What is needed:
Lines containing the word "suara" are the ones to copy from the records below.

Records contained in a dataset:
☆ ☆ ☆ ☆ ☆
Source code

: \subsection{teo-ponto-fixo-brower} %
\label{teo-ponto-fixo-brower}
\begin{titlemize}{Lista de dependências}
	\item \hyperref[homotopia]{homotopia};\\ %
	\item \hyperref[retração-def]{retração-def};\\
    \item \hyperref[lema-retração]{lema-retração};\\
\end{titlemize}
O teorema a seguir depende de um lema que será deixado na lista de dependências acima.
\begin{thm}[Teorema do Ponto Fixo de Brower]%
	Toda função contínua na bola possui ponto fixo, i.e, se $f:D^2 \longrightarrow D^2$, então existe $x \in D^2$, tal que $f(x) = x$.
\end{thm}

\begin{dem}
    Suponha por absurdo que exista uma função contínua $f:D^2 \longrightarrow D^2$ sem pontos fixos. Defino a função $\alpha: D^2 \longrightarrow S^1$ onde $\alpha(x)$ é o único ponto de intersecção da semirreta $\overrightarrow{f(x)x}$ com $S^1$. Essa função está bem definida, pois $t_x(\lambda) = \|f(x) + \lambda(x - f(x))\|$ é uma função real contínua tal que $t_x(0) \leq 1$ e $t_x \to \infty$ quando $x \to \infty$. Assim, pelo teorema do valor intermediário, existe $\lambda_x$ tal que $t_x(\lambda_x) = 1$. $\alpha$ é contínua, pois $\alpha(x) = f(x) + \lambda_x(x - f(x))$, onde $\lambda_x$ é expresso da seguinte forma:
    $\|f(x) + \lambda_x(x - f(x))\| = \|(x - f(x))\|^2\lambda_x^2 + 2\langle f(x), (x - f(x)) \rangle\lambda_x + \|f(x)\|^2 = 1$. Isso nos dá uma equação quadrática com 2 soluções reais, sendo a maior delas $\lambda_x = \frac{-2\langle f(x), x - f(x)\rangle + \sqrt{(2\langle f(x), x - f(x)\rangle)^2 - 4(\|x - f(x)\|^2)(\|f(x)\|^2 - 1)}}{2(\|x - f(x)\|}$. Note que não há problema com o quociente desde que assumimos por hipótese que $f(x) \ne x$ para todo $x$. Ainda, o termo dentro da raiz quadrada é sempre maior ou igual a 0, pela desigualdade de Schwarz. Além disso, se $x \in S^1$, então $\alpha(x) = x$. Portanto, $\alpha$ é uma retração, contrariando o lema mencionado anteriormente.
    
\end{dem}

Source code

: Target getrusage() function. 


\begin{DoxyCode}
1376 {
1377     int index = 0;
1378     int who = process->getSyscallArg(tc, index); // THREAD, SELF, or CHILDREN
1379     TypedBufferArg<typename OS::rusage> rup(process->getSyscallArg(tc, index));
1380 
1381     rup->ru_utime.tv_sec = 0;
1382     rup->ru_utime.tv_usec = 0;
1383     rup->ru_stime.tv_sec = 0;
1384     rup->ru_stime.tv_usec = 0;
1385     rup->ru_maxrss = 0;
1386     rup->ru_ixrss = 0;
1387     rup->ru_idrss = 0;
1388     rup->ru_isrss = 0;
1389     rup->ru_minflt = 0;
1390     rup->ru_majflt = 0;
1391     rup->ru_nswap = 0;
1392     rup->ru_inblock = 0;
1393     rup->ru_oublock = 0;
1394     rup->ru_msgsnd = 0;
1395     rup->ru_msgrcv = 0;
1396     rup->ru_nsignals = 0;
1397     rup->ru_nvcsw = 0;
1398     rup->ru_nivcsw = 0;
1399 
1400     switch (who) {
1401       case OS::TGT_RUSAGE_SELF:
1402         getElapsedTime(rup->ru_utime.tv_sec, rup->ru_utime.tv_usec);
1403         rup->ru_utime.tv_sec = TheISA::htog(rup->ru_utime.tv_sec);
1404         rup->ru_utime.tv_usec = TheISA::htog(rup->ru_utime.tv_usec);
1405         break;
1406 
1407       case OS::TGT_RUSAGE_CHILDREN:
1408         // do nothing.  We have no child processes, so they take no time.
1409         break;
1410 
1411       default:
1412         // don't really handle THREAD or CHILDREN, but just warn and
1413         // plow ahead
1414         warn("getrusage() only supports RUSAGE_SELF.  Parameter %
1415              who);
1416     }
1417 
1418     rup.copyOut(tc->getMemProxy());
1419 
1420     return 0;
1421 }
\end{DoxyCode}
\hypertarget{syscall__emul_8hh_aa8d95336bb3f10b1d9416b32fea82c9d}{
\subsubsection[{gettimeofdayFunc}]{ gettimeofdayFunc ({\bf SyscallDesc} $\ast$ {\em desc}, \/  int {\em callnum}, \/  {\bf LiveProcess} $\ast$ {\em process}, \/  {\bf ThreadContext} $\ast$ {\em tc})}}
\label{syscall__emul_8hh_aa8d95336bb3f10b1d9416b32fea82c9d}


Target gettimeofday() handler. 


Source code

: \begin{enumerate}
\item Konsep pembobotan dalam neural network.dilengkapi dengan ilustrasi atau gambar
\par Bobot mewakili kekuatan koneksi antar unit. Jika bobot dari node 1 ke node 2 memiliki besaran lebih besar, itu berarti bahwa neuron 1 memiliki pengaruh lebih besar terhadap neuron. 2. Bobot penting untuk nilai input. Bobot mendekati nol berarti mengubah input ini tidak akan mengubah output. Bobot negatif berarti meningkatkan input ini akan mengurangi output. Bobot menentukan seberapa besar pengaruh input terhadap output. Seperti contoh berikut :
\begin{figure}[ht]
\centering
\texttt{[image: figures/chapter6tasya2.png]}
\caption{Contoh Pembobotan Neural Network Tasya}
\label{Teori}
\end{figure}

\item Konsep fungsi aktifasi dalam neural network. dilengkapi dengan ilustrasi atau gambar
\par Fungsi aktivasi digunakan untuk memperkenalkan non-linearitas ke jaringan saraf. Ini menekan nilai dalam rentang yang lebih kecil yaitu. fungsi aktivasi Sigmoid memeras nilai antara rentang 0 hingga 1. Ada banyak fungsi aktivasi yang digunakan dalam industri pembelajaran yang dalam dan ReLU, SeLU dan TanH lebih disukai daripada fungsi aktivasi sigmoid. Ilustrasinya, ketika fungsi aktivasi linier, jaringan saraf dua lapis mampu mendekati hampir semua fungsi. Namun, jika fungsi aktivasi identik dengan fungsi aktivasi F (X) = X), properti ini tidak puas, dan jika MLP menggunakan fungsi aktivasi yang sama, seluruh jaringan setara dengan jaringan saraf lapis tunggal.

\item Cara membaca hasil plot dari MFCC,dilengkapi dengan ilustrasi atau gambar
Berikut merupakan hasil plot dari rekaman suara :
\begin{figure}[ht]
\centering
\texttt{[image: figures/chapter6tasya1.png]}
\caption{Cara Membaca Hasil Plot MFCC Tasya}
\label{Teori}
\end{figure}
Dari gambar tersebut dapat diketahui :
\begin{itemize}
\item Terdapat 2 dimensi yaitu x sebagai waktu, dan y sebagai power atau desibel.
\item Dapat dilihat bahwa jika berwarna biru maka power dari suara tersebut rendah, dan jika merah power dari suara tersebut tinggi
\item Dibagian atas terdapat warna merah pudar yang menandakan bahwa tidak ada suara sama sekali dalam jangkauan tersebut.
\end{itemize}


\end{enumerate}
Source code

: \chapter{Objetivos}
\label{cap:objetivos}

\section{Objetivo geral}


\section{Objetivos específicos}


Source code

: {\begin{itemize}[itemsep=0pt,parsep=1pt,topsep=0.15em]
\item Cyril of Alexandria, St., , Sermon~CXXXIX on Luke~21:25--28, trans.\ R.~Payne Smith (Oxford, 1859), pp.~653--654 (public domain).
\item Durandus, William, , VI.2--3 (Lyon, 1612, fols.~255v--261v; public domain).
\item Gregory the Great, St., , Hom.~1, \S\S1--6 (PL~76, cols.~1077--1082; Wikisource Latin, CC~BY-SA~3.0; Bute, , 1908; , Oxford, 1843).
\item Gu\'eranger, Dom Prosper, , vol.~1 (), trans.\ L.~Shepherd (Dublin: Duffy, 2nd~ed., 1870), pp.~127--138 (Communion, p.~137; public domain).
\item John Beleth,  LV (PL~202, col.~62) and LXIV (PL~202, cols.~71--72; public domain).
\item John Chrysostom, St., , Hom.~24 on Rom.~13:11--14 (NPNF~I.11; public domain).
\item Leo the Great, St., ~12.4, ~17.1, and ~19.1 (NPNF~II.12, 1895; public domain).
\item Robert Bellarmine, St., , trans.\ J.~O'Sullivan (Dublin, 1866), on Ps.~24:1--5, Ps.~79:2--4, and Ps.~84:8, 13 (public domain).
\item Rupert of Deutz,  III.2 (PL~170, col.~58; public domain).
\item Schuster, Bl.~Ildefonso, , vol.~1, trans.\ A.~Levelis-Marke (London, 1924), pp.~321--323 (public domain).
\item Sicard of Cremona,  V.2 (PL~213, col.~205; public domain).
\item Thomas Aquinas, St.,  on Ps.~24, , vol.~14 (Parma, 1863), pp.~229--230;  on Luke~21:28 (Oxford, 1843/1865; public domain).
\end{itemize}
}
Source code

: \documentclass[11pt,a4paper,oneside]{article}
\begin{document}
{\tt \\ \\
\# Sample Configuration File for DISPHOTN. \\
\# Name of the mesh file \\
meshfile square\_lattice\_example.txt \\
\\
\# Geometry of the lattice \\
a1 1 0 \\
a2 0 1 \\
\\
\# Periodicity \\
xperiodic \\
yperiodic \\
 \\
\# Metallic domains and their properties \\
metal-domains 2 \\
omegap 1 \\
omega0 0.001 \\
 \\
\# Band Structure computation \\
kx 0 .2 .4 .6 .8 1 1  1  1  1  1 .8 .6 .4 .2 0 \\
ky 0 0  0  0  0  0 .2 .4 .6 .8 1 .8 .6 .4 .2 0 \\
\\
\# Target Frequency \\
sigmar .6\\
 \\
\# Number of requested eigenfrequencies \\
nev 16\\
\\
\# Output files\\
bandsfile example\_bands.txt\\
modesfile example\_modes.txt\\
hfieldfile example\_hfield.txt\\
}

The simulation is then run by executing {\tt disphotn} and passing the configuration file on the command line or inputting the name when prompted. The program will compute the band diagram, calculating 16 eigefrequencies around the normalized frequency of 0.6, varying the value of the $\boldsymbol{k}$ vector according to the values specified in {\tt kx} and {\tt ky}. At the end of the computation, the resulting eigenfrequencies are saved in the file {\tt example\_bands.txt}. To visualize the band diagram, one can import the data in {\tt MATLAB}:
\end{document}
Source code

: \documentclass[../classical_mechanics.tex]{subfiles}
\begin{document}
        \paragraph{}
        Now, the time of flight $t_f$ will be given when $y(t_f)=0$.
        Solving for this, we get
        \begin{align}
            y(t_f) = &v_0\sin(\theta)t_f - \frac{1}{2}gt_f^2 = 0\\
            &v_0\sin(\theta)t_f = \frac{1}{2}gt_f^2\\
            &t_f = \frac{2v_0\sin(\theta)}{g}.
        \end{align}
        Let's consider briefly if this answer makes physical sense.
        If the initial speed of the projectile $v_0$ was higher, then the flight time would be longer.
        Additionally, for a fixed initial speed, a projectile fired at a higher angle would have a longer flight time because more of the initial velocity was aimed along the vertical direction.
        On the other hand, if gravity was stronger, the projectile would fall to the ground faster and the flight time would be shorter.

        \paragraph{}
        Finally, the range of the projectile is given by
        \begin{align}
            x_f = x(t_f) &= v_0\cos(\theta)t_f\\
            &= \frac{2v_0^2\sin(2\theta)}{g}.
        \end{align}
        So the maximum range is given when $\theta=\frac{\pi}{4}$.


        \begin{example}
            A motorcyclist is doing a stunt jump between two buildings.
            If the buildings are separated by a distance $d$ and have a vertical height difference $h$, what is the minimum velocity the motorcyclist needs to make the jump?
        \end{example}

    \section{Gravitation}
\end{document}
☆ ☆ ☆ ☆ ☆
Exercise solution:
Berikut merupakan hasil plot dari rekaman suara :
\item Dapat dilihat bahwa jika berwarna biru maka power dari suara tersebut rendah, dan jika merah power dari suara tersebut tinggi
\item Dibagian atas terdapat warna merah pudar yang menandakan bahwa tidak ada suara sama sekali dalam jangkauan tersebut.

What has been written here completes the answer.